Magazine Le Mensuel

Nº 2873 du vendredi 30 novembre 2012

Affaire Déclassée

La guerre de 1975. Les défis des chrétiens

L’histoire des chrétiens du Liban est jalonnée de périodes à grands risques. Durant les années de la guerre de 1975, les chrétiens des régions Est ont été la proie de tous les dangers. En 1985, leurs représentants réunis en Front libanais ont été la cible d’un attentat auquel ils ont miraculeusement échappé.

Le chef suprême des Kataëb, cheikh Pierre Gemayel, succombe à une crise cardiaque, le 29 août 1984. Après l’assassinat du président élu, son fils Bachir Gemayel en 1982, et l’élection d’Amine Gemayel à la tête de l’Etat, les régions est sont le théâtre d’un conflit opposant deux hommes forts des Kataëb et des Forces libanaises: Samir Geagea et Elie Hobeika. Ils imposent tous deux, en mars 1985, leur volonté de contrôler les régions de l’Est, à l’exception du Metn. Deux mois plus tard, en mai 1985, Hobeika est élu à la tête des Forces libanaises. Il suspend leur participation au Front libanais et entame son ralliement à l’option syrienne. Il se réconcilie avec le président Sleiman Frangié, lequel avait coupé les ponts avec les Forces libanaises après la tuerie d’Ehden qui avait coûté la vie à Tony Frangié, son épouse et sa fillette.
En septembre 1985, c’est la réconciliation des Forces libanaises, conduites par Hobeika, avec Damas. Le nouveau chef des FL est reçu, pendant deux heures dans la capitale syrienne, par le vice-président syrien Abdel-Halim Khaddam, auquel il soumet une feuille de route de la politique du Liban, depuis la répartition communautaire des trois présidences jusqu’aux mesures économiques, sociales et judiciaires. Depuis l’été 1978, c’est le premier contact entre les deux parties.

Une nouvelle ère à l’Est
Les régions est ont vécu alors une nouvelle ère. Le Front libanais luttait toujours pour défendre son point de vue. Présidé par le président Camille Chamoun, il se réunissait au couvent Mar Gerios à Awkar.
Le 12 novembre 1985, alors que les membres du Front libanais tenaient leur réunion hebdomadaire, celle-ci s’est transformée en cauchemar. Un attentat au camion piégé est perpétré contre eux.

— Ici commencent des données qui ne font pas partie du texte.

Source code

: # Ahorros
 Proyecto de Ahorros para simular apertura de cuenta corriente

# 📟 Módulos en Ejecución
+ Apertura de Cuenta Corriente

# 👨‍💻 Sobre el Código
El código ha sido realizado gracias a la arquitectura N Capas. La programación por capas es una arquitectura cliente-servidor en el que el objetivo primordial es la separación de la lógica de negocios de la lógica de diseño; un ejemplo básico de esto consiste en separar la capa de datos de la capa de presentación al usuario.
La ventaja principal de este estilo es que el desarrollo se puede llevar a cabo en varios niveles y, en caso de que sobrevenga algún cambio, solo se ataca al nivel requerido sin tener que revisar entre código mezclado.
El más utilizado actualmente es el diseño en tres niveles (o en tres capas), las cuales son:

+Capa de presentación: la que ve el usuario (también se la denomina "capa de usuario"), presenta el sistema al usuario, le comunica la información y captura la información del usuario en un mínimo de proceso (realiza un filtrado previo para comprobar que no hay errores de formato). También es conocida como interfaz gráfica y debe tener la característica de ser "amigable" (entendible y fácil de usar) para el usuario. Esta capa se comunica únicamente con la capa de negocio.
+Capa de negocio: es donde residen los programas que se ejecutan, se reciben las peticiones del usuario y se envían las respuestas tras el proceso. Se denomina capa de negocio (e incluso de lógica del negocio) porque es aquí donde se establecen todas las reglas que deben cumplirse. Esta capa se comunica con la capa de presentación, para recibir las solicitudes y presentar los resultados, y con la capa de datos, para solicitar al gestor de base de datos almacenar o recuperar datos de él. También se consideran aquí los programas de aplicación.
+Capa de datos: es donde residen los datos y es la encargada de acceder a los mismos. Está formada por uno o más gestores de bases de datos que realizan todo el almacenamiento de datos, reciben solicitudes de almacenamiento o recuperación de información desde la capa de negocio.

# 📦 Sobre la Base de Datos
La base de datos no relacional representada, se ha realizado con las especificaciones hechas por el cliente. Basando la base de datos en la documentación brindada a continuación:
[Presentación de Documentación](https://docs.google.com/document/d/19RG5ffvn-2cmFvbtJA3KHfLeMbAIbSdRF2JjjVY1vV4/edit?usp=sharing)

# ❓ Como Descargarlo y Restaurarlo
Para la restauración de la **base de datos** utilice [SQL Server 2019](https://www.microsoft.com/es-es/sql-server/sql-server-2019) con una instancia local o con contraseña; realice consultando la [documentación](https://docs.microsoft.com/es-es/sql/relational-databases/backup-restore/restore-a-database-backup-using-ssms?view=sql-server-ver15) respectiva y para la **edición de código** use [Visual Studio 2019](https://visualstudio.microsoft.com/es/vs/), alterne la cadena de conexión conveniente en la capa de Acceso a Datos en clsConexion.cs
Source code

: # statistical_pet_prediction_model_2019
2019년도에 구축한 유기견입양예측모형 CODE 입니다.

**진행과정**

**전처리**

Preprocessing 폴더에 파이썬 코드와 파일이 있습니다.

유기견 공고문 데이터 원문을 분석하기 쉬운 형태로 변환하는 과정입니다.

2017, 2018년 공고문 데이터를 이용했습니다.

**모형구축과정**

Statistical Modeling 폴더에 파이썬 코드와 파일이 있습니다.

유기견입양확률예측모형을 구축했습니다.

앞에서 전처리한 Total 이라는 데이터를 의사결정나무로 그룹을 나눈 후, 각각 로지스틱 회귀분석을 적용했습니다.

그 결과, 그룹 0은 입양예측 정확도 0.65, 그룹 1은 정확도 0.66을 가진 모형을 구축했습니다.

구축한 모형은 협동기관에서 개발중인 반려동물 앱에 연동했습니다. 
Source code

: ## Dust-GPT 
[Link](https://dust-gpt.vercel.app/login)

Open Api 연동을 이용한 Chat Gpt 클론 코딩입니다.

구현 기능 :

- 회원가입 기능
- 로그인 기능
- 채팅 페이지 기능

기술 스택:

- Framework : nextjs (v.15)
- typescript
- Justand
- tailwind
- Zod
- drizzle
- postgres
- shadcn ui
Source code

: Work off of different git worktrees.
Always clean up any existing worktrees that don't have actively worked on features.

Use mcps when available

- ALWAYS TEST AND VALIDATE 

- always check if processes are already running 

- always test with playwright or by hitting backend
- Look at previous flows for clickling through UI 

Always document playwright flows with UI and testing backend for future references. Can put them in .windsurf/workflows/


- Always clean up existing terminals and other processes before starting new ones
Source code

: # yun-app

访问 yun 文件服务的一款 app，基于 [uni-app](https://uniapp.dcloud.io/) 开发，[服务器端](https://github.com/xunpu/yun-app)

Le nouveau chef des Kataëb, Elie Karamé, Edouard Honein et Fouad Ephrem Boustany, sont légèrement blessés mais quatre personnes sont tuées sur le coup: le chauffeur du camion, deux soldats et une femme. Les autres membres du Front libanais ont miraculeusement échappé à l’attentat.
D’après les informations diffusées à l’époque, la veille de l’attentat, un des religieux du couvent avait laissé sur le terrain un engin volumineux avec lequel il avait retourné la terre et qu’il n’avait pas pu transporter. Cet engin s’est trouvé à l’endroit que le camion piégé avait emprunté. Résultat: il s’est trouvé sur le chemin pris par le conducteur du camion, lequel, surpris, a tenté de dévier son trajet donnant le temps aux soldats d’un check-point devant le couvent d’intervenir et de tirer sur le camion qui s’est s’écrasé contre l’aile gauche du couvent. L’explosion est survenue à plus de douze mètres de la salle de réunion. Les membres du Front libanais ont échappé ainsi à la mort.
Les accusations sont allées bon train mais le commanditaire de l’attentat n’a jamais pu être connu. Les membres du Front libanais ont soupçonné Elie Hobeika qui avait catégoriquement nié. «J’ai entendu des accusations de ce genre, dit-il. C’est une opération suicide que les régions de l’Est n’avaient jamais connue auparavant. Les doigts se pointent sur un parti extrémiste». Une réponse qui, pour beaucoup, n’a pas semblé convaincante, car Hobeika était à cette époque l’homme fort de l’Est, qui savait tout. Il n’était donc pas évident qu’il n’en ait pas été au courant.
Mais comme pour tous les attentats perpétrés durant les années de guerre, il n’a jamais été possible d’en déterminer les responsabilités.

Arlette Kassas

 

N.B: Les informations de cet article sont tirées du Mémorial du Liban: Le mandat Amine Gemayel de Joseph Chami, et Où étais-tu durant la guerre? de Ghassan Charbel.

Le Front libanais
Le Front libanais a été créé le 24 mars 1976 dès les premiers mois de la guerre de 1975. Présidé par le président Camille Chamoun, il est rallié, le 30 août 1976, par le commandement unifié des Forces libanaises dirigé par Bachir Gemayel.